> _WORK INSTRUCTIONS_
Return all lines from the listing below in which "stored" appears.

> _GIVEN RECORDS_
━━━━━━━━━━━━━━━━━━━━

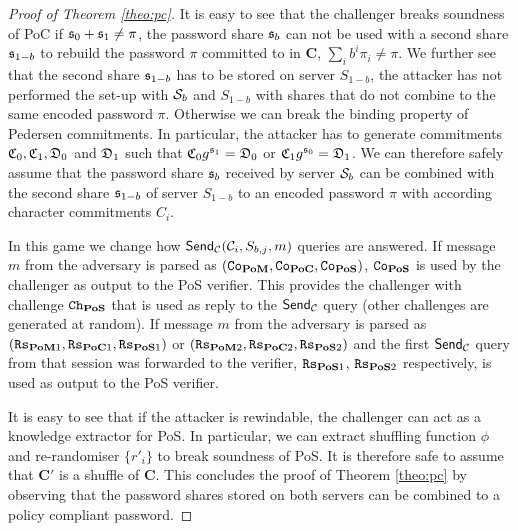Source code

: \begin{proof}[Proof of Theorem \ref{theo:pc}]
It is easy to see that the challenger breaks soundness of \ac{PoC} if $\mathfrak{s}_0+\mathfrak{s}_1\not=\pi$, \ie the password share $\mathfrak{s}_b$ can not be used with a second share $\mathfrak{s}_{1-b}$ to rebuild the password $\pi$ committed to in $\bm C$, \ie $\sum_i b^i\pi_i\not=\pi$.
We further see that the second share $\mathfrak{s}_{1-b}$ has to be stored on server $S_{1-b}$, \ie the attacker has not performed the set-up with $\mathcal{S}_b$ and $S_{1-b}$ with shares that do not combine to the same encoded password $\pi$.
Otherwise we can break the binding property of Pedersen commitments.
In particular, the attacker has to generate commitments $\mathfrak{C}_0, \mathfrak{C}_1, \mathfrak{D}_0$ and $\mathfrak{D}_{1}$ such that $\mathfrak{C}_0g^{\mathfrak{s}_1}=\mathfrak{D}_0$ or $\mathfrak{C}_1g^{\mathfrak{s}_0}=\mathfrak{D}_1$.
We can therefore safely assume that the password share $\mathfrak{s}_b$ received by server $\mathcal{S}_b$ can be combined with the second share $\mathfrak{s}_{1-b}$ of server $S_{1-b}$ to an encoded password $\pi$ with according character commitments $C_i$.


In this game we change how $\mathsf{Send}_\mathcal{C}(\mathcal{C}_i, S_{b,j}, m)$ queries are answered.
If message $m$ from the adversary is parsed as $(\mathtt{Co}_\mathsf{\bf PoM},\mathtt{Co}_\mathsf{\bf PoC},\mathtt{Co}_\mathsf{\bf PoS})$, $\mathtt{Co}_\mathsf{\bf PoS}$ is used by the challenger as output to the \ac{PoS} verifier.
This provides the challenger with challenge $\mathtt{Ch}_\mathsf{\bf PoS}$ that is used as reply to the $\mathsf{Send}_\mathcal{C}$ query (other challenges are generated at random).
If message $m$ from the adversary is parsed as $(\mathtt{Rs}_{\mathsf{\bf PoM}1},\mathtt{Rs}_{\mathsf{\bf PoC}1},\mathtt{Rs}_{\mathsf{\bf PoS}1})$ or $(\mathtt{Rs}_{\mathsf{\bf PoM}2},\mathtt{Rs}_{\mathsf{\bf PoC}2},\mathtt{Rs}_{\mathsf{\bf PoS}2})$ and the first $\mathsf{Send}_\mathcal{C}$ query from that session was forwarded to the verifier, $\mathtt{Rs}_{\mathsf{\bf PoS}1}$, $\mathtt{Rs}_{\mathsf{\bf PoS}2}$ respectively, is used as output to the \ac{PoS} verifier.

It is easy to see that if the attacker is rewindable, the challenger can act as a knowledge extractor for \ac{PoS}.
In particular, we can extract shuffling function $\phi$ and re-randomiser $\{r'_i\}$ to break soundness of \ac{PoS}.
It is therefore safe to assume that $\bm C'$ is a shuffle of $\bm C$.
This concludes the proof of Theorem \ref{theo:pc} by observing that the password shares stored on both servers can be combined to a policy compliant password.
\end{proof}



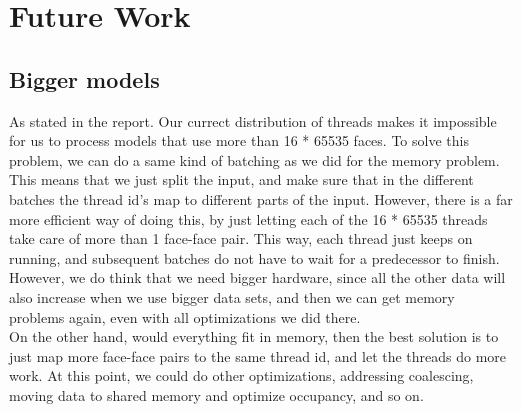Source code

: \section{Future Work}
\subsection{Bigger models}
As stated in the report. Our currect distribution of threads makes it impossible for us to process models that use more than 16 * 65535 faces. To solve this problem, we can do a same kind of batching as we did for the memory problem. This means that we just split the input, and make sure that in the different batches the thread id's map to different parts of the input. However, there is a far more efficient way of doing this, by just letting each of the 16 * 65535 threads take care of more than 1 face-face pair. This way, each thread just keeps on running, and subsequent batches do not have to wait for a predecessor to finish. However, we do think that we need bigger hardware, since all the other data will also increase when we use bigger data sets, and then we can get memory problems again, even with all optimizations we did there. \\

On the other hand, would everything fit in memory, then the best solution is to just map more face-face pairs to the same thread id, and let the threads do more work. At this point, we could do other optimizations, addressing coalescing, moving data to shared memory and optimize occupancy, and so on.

━━━━━━━━━━━━━━━━━━━━

> _TASK SOLUTION_
We further see that the second share $\mathfrak{s}_{1-b}$ has to be stored on server $S_{1-b}$, \ie the attacker has not performed the set-up with $\mathcal{S}_b$ and $S_{1-b}$ with shares that do not combine to the same encoded password $\pi$.
This concludes the proof of Theorem \ref{theo:pc} by observing that the password shares stored on both servers can be combined to a policy compliant password.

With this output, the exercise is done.